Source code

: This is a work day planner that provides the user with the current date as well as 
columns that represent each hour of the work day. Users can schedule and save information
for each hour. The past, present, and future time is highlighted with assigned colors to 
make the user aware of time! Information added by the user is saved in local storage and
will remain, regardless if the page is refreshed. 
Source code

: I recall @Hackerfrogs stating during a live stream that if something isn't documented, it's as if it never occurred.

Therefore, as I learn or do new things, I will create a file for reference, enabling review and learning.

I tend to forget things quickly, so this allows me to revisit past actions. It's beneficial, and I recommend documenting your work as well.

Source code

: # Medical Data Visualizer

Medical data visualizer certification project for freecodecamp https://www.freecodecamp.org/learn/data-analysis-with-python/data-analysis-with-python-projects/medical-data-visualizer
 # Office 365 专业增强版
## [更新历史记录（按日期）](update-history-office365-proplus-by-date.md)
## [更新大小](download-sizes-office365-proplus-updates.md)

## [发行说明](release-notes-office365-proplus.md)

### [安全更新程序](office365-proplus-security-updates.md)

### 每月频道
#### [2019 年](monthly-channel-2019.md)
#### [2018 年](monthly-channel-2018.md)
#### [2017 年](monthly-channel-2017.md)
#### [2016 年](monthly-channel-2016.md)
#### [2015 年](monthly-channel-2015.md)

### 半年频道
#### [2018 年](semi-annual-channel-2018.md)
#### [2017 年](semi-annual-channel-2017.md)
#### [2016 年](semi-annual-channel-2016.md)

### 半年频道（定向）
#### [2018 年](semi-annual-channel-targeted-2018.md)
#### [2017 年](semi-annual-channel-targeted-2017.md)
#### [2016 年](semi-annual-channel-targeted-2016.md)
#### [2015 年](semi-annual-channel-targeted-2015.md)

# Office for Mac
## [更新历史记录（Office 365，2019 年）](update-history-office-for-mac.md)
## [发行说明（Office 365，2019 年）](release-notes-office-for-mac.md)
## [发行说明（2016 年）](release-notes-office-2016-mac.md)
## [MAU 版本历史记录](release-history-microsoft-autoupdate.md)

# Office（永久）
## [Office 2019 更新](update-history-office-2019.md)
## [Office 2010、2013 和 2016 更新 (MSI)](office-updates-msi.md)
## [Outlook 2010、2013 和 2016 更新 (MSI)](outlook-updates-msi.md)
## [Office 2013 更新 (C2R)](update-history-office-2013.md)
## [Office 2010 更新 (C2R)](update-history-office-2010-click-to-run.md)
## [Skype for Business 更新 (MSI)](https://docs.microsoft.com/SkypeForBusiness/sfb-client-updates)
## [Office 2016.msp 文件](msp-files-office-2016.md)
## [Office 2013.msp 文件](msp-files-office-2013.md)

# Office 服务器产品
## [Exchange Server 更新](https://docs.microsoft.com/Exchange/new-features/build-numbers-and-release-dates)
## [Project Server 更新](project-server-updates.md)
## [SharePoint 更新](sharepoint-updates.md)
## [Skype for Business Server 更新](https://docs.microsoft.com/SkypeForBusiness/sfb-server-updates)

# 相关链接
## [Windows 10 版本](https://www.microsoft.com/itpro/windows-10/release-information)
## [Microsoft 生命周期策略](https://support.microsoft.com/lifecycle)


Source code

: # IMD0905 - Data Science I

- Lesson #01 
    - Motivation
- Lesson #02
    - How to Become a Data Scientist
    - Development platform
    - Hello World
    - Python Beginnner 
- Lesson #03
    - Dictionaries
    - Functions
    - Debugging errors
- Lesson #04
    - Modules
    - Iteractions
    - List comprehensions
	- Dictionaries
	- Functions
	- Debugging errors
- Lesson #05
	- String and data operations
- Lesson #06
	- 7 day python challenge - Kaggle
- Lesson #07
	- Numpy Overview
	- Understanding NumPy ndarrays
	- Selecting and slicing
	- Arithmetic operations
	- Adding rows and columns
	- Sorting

## [EXERCISE GOAL]
For this exercise, write all the records out again exactly.

## [ANSWER SECTION]
Source code

: This is a work day planner that provides the user with the current date as well as 
columns that represent each hour of the work day. Users can schedule and save information
for each hour. The past, present, and future time is highlighted with assigned colors to 
make the user aware of time! Information added by the user is saved in local storage and
will remain, regardless if the page is refreshed. 
Source code

: I recall @Hackerfrogs stating during a live stream that if something isn't documented, it's as if it never occurred.

Therefore, as I learn or do new things, I will create a file for reference, enabling review and learning.

I tend to forget things quickly, so this allows me to revisit past actions. It's beneficial, and I recommend documenting your work as well.

Source code

: # Medical Data Visualizer

Medical data visualizer certification project for freecodecamp https://www.freecodecamp.org/learn/data-analysis-with-python/data-analysis-with-python-projects/medical-data-visualizer
 # Office 365 专业增强版
## [更新历史记录（按日期）](update-history-office365-proplus-by-date.md)
## [更新大小](download-sizes-office365-proplus-updates.md)

## [发行说明](release-notes-office365-proplus.md)

### [安全更新程序](office365-proplus-security-updates.md)

### 每月频道
#### [2019 年](monthly-channel-2019.md)
#### [2018 年](monthly-channel-2018.md)
#### [2017 年](monthly-channel-2017.md)
#### [2016 年](monthly-channel-2016.md)
#### [2015 年](monthly-channel-2015.md)

### 半年频道
#### [2018 年](semi-annual-channel-2018.md)
#### [2017 年](semi-annual-channel-2017.md)
#### [2016 年](semi-annual-channel-2016.md)

### 半年频道（定向）
#### [2018 年](semi-annual-channel-targeted-2018.md)
#### [2017 年](semi-annual-channel-targeted-2017.md)
#### [2016 年](semi-annual-channel-targeted-2016.md)
#### [2015 年](semi-annual-channel-targeted-2015.md)

# Office for Mac
## [更新历史记录（Office 365，2019 年）](update-history-office-for-mac.md)
## [发行说明（Office 365，2019 年）](release-notes-office-for-mac.md)
## [发行说明（2016 年）](release-notes-office-2016-mac.md)
## [MAU 版本历史记录](release-history-microsoft-autoupdate.md)

# Office（永久）
## [Office 2019 更新](update-history-office-2019.md)
## [Office 2010、2013 和 2016 更新 (MSI)](office-updates-msi.md)
## [Outlook 2010、2013 和 2016 更新 (MSI)](outlook-updates-msi.md)
## [Office 2013 更新 (C2R)](update-history-office-2013.md)
## [Office 2010 更新 (C2R)](update-history-office-2010-click-to-run.md)
## [Skype for Business 更新 (MSI)](https://docs.microsoft.com/SkypeForBusiness/sfb-client-updates)
## [Office 2016.msp 文件](msp-files-office-2016.md)
## [Office 2013.msp 文件](msp-files-office-2013.md)

# Office 服务器产品
## [Exchange Server 更新](https://docs.microsoft.com/Exchange/new-features/build-numbers-and-release-dates)
## [Project Server 更新](project-server-updates.md)
## [SharePoint 更新](sharepoint-updates.md)
## [Skype for Business Server 更新](https://docs.microsoft.com/SkypeForBusiness/sfb-server-updates)

# 相关链接
## [Windows 10 版本](https://www.microsoft.com/itpro/windows-10/release-information)
## [Microsoft 生命周期策略](https://support.microsoft.com/lifecycle)


Source code

: # IMD0905 - Data Science I

- Lesson #01 
    - Motivation
- Lesson #02
    - How to Become a Data Scientist
    - Development platform
    - Hello World
    - Python Beginnner 
- Lesson #03
    - Dictionaries
    - Functions
    - Debugging errors
- Lesson #04
    - Modules
    - Iteractions
    - List comprehensions
	- Dictionaries
	- Functions
	- Debugging errors
- Lesson #05
	- String and data operations
- Lesson #06
	- 7 day python challenge - Kaggle
- Lesson #07
	- Numpy Overview
	- Understanding NumPy ndarrays
	- Selecting and slicing
	- Arithmetic operations
	- Adding rows and columns
	- Sorting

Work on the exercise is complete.